Estimation of an Education Production Function under Random Assignment with Selection

Submitted by Jennifer Frappier on Mon, 01/27/2014 - 11:01
Author

Eleanor Jawon Choi and Hyungsik Roger Moon and Geert Ridder

Year Published
2014
Abstract
This paper estimates an education production function using data on the College Scholastic Ability Test (CSAT) score and high school characteristics from Seoul, Korea.1 A unique institutional feature of the high school system in Seoul is that on entering high school students are randomly assigned to schools within each school district. The main contribution of our study is to derive a school production function by aggregating the individuals’ potential outcome functions that depend on observed and unobserved school inputs interacted with heterogeneous and unobserved individual abilities. The school production function derived under random assignment and under the assumption that there are no cohort effects has three unique features that have not been considered in previous studies. First, its average (over students) coefficients on school inputs do not differ by school or over time, but by district. This is a consequence of the endogenous sorting of students between districts 2. combined with the random assignment to schools within districts. Second, it allows unobserved school effects to be potentially correlated with observed ones. Third, the weighted average of the district-specific school input effects with weights equal to the fraction of the population in the districts is equal to the average partial effect (APE) of school inputs on individual academic achievement.

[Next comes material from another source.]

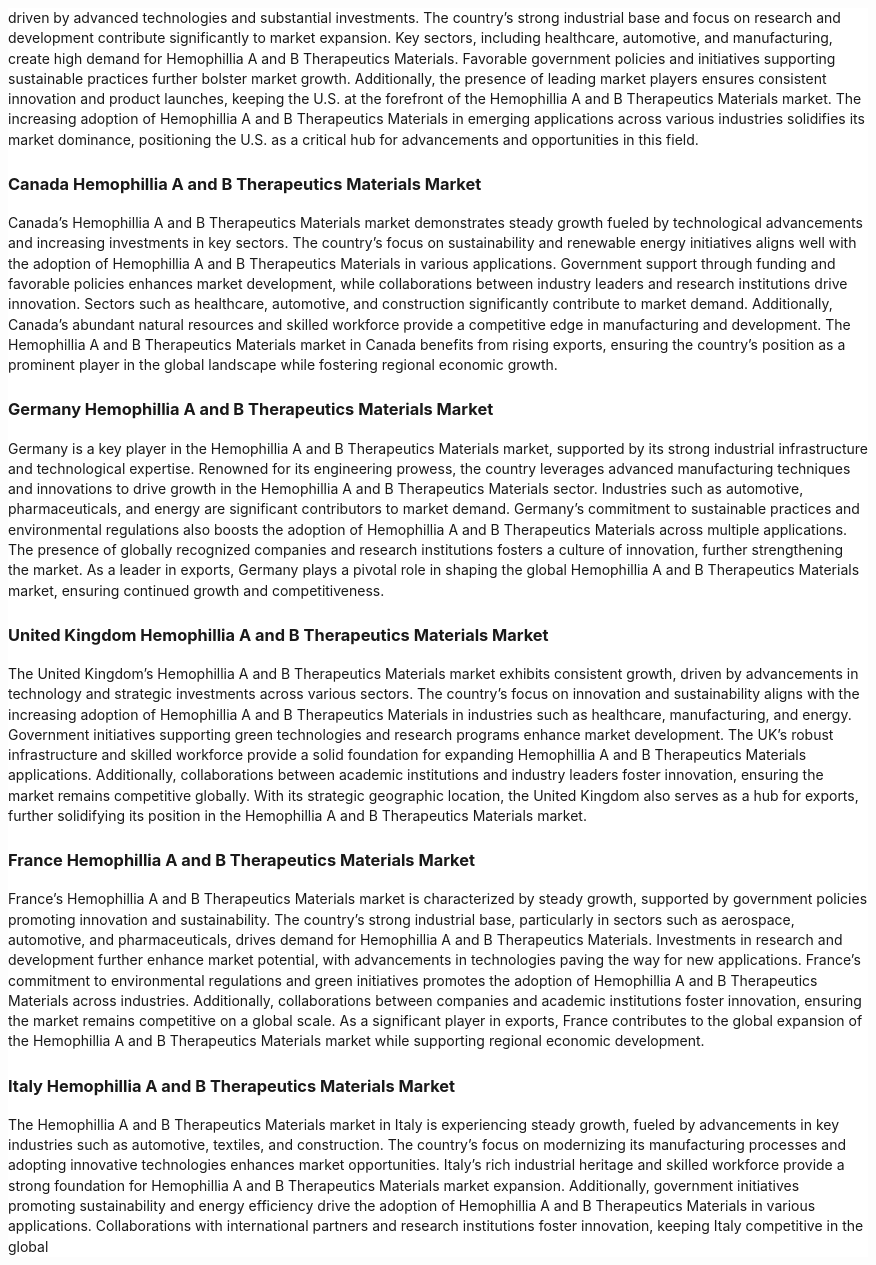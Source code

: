 driven by advanced technologies and substantial investments. The country&rsquo;s strong industrial base and focus on research and development contribute significantly to market expansion. Key sectors, including healthcare, automotive, and manufacturing, create high demand for Hemophillia A and B Therapeutics Materials. Favorable government policies and initiatives supporting sustainable practices further bolster market growth. Additionally, the presence of leading market players ensures consistent innovation and product launches, keeping the U.S. at the forefront of the Hemophillia A and B Therapeutics Materials market. The increasing adoption of Hemophillia A and B Therapeutics Materials in emerging applications across various industries solidifies its market dominance, positioning the U.S. as a critical hub for advancements and opportunities in this field.</p><h3>Canada Hemophillia A and B Therapeutics Materials Market</h3><p>Canada&rsquo;s Hemophillia A and B Therapeutics Materials market demonstrates steady growth fueled by technological advancements and increasing investments in key sectors. The country&rsquo;s focus on sustainability and renewable energy initiatives aligns well with the adoption of Hemophillia A and B Therapeutics Materials in various applications. Government support through funding and favorable policies enhances market development, while collaborations between industry leaders and research institutions drive innovation. Sectors such as healthcare, automotive, and construction significantly contribute to market demand. Additionally, Canada&rsquo;s abundant natural resources and skilled workforce provide a competitive edge in manufacturing and development. The Hemophillia A and B Therapeutics Materials market in Canada benefits from rising exports, ensuring the country&rsquo;s position as a prominent player in the global landscape while fostering regional economic growth.</p><h3>Germany Hemophillia A and B Therapeutics Materials Market</h3><p>Germany is a key player in the Hemophillia A and B Therapeutics Materials market, supported by its strong industrial infrastructure and technological expertise. Renowned for its engineering prowess, the country leverages advanced manufacturing techniques and innovations to drive growth in the Hemophillia A and B Therapeutics Materials sector. Industries such as automotive, pharmaceuticals, and energy are significant contributors to market demand. Germany&rsquo;s commitment to sustainable practices and environmental regulations also boosts the adoption of Hemophillia A and B Therapeutics Materials across multiple applications. The presence of globally recognized companies and research institutions fosters a culture of innovation, further strengthening the market. As a leader in exports, Germany plays a pivotal role in shaping the global Hemophillia A and B Therapeutics Materials market, ensuring continued growth and competitiveness.</p><h3>United Kingdom Hemophillia A and B Therapeutics Materials Market</h3><p>The United Kingdom&rsquo;s Hemophillia A and B Therapeutics Materials market exhibits consistent growth, driven by advancements in technology and strategic investments across various sectors. The country&rsquo;s focus on innovation and sustainability aligns with the increasing adoption of Hemophillia A and B Therapeutics Materials in industries such as healthcare, manufacturing, and energy. Government initiatives supporting green technologies and research programs enhance market development. The UK&rsquo;s robust infrastructure and skilled workforce provide a solid foundation for expanding Hemophillia A and B Therapeutics Materials applications. Additionally, collaborations between academic institutions and industry leaders foster innovation, ensuring the market remains competitive globally. With its strategic geographic location, the United Kingdom also serves as a hub for exports, further solidifying its position in the Hemophillia A and B Therapeutics Materials market.</p><h3>France Hemophillia A and B Therapeutics Materials Market</h3><p>France&rsquo;s Hemophillia A and B Therapeutics Materials market is characterized by steady growth, supported by government policies promoting innovation and sustainability. The country&rsquo;s strong industrial base, particularly in sectors such as aerospace, automotive, and pharmaceuticals, drives demand for Hemophillia A and B Therapeutics Materials. Investments in research and development further enhance market potential, with advancements in technologies paving the way for new applications. France&rsquo;s commitment to environmental regulations and green initiatives promotes the adoption of Hemophillia A and B Therapeutics Materials across industries. Additionally, collaborations between companies and academic institutions foster innovation, ensuring the market remains competitive on a global scale. As a significant player in exports, France contributes to the global expansion of the Hemophillia A and B Therapeutics Materials market while supporting regional economic development.</p><h3>Italy Hemophillia A and B Therapeutics Materials Market</h3><p>The Hemophillia A and B Therapeutics Materials market in Italy is experiencing steady growth, fueled by advancements in key industries such as automotive, textiles, and construction. The country&rsquo;s focus on modernizing its manufacturing processes and adopting innovative technologies enhances market opportunities. Italy&rsquo;s rich industrial heritage and skilled workforce provide a strong foundation for Hemophillia A and B Therapeutics Materials market expansion. Additionally, government initiatives promoting sustainability and energy efficiency drive the adoption of Hemophillia A and B Therapeutics Materials in various applications. Collaborations with international partners and research institutions foster innovation, keeping Italy competitive in the global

To estimate the school production function coefficients, we first obtain district-specific coefficients using the fixed effect estimation method in school level panel data for each district and compute the weighted average described above. The empirical findings are (i) the school production function coefficients do differ between districts, which may be due to potentially endogenous sorting of students or unobserved differences in district characteristics, (ii) our estimate of the single-sex school effect is much larger than that found in previous studies most of which assumed constant school input coefficients across districts and did not consider school fixed effects.